I created asset bundles (using Asset Bundle Browser) for WebGL and 20mb audios became 70mb asset bundles. When I did the same for Android and iOS the assets were less, 13mb. Did I miss some important config in the project’s settings? Can I at least have audio same size as original?
Also, I am getting error when I am trying to play audio loaded from WebGL asset bundle in Editor but Android/iOS assets bundles were working fine. Is this a limitation for WebGL asset bundles and is there any workaround so I can keep testing app in editor? (since building WebGL project takes 7 min)
I found the answer: Unity WebGL does not support client side MP3 decoding, so they have to convert audio to wav, which causes the bundles to get bigger. At first I thought to use a native HTML5 via JS plugin but later membered that Chrome/Firefox does not support MP3 playback =(
So the question about playing audio in Editor to debug app remains open.
p.s. Why Unity is not allowing us to use OGG for some audios? That will be at least 3 times smaller asset bundles.
Good to know as I haven’t tried it per se but my advice is to report your findings in the 2021.2 beta forum + attach a bug report case. I am certain you’ll get more answers from devs there.
@KamilCSPS I believe it will be a wasting of time (it’s not high demanded feature). I personally found building WebGL build for 7 minutes pretty annoying. So, it should be easier to make PostProcessBuild script which will copy Android’s bundles to StreamingAssets folder (which works in Editor) when I click Play button in Editor and WebGL budnles when I click build button. I know how to handle build but I am not sure how to play in Editor. Perhaps it’s the same code which needs just a platfrom dependent compilation.
Hi Andrew,
We have found that at the same quality setting, WebGL asset bundles are about 60% bigger at the same quality setting as the iOS and Android asset bundles in terms of audio size, in 2020.3. So audio compressing much better for iOS and Android. We’ve had to lower quality to 1 for many audio files, which did not affect quality much but reduced files sizes significantly. The whole process of setting a vague quality rather than an exact bitrate seems strange, we’ve had to live with it.

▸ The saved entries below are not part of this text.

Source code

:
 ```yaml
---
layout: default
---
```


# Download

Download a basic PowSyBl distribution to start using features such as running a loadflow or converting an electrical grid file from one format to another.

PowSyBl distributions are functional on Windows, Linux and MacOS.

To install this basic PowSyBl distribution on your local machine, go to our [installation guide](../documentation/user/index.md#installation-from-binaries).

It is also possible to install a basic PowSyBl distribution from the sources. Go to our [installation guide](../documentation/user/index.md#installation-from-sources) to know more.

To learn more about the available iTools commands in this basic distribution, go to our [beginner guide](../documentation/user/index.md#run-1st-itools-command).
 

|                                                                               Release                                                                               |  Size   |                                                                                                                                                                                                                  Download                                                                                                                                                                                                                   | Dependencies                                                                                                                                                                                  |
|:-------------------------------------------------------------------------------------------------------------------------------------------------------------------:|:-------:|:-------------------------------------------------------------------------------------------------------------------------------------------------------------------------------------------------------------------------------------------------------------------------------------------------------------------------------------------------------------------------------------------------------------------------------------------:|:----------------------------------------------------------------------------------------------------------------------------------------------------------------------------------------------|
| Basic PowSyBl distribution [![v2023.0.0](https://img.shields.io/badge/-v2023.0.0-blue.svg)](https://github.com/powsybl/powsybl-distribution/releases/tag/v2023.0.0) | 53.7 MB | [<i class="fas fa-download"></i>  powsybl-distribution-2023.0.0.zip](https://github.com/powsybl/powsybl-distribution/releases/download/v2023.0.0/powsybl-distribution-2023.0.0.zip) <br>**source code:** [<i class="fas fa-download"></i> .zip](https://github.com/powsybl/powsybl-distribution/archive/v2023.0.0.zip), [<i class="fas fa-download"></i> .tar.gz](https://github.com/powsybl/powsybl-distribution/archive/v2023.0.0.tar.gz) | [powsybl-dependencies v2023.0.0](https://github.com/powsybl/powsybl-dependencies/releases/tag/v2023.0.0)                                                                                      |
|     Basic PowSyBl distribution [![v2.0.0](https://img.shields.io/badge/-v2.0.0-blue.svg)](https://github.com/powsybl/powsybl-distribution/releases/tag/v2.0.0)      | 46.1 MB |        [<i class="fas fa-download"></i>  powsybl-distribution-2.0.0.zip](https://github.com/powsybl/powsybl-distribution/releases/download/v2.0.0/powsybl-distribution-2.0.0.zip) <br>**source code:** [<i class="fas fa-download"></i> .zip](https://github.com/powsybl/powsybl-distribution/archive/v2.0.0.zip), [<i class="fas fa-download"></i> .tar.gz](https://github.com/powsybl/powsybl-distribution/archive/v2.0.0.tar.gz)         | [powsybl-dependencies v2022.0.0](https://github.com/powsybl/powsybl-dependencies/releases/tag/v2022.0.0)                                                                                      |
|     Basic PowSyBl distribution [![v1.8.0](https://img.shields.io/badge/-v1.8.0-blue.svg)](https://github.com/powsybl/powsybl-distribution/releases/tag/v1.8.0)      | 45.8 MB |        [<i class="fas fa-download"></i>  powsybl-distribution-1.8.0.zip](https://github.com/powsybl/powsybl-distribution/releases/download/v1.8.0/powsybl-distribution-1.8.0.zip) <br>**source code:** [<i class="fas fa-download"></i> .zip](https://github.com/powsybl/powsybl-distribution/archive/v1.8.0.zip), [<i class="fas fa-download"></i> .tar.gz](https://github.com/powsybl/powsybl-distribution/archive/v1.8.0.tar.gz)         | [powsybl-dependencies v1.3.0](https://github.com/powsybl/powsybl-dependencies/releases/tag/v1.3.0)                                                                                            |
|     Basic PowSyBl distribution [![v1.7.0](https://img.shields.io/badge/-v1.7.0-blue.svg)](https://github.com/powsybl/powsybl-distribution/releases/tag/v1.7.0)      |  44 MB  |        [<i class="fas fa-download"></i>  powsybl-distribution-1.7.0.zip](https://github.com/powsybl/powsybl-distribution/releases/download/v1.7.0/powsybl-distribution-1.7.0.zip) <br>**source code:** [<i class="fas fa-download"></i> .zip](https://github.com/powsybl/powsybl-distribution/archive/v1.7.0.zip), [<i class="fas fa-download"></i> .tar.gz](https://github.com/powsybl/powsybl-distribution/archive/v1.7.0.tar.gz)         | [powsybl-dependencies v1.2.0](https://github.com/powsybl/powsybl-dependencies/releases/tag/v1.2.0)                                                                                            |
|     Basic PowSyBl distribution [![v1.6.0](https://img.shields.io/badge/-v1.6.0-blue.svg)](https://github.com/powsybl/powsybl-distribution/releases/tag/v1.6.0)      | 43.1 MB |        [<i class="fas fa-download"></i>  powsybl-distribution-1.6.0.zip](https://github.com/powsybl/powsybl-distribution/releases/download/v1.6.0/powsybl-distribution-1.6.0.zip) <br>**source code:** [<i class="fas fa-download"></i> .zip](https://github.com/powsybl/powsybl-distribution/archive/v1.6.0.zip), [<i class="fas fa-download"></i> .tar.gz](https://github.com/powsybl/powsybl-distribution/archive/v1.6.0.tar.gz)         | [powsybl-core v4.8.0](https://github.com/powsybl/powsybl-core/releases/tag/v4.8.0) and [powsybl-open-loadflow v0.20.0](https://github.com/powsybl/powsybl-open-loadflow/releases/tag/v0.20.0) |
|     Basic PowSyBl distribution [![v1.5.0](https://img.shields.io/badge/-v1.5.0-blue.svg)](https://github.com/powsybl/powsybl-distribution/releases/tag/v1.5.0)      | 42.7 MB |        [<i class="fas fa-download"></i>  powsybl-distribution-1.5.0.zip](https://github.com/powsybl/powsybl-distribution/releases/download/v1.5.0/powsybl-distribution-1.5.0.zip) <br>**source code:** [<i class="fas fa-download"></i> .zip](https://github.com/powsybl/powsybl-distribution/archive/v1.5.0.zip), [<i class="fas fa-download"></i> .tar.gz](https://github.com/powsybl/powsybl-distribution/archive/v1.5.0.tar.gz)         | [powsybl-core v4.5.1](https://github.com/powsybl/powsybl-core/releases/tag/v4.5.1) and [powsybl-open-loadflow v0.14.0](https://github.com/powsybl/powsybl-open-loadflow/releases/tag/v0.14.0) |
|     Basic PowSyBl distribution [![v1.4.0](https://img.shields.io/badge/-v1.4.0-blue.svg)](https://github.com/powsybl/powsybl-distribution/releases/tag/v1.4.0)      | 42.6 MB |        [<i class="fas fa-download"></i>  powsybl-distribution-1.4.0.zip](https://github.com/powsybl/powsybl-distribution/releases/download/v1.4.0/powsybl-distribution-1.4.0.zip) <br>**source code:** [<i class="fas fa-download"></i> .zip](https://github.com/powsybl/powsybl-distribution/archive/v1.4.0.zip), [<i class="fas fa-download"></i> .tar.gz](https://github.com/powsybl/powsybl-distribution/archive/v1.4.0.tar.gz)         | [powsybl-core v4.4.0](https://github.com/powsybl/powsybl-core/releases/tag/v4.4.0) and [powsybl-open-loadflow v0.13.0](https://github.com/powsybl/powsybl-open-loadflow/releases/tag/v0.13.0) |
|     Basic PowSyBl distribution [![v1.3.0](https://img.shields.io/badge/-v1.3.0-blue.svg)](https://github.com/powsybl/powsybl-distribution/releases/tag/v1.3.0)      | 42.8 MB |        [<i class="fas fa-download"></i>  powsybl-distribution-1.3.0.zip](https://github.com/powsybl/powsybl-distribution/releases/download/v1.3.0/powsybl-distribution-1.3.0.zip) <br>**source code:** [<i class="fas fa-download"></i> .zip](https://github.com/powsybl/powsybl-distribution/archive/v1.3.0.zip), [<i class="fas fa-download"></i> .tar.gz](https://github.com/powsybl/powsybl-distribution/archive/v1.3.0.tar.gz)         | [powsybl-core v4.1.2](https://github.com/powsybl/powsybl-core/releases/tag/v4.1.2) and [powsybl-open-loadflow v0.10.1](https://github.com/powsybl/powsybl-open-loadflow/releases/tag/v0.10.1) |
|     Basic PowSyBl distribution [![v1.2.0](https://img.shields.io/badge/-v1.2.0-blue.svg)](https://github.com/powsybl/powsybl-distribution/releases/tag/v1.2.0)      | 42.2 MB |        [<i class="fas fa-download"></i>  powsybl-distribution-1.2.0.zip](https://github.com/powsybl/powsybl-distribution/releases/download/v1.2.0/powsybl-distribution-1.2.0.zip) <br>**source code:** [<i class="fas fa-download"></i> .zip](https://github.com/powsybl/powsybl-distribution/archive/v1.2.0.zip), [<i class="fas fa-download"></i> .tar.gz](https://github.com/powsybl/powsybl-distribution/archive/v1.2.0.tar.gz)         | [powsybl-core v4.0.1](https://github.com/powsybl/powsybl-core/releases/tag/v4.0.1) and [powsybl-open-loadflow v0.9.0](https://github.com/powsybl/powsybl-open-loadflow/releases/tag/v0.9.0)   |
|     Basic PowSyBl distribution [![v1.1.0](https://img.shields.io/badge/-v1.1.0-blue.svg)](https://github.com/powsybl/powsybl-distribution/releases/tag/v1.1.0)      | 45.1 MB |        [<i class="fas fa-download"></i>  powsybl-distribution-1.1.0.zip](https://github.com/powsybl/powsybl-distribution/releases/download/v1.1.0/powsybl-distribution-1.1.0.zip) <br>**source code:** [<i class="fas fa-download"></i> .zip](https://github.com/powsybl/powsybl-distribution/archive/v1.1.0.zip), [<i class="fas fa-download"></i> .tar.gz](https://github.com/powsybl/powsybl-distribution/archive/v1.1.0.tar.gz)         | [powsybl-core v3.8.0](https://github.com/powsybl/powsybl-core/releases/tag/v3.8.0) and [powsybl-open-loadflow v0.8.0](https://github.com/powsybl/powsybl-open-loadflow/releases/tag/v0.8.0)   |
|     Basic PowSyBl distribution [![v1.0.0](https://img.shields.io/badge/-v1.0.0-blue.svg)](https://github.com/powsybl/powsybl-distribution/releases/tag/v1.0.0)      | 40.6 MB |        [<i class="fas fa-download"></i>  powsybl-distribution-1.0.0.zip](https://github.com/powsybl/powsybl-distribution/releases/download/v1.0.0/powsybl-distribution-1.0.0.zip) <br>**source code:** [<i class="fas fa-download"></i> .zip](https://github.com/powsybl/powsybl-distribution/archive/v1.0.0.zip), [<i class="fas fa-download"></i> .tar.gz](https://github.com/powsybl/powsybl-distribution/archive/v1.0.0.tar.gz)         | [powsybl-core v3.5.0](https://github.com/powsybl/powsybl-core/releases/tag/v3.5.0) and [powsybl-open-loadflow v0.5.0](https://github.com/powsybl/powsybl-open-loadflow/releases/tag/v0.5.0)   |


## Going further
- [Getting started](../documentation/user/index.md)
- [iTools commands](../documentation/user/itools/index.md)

As you mentioned, Unity is expanding and recompressing audio, so we realized no benefit to compressing the source files: may as well use originals or lightly compressed. Easy for files to get BIGGER than source like you saw, if Quality 1 is higher bitrate than your source.
That’s interesting. Could you please tell us, where did you change that? We usually change the quality of the source audio but if there is an option to set audio quality within Unity, that should help a lot! Thank you in advance!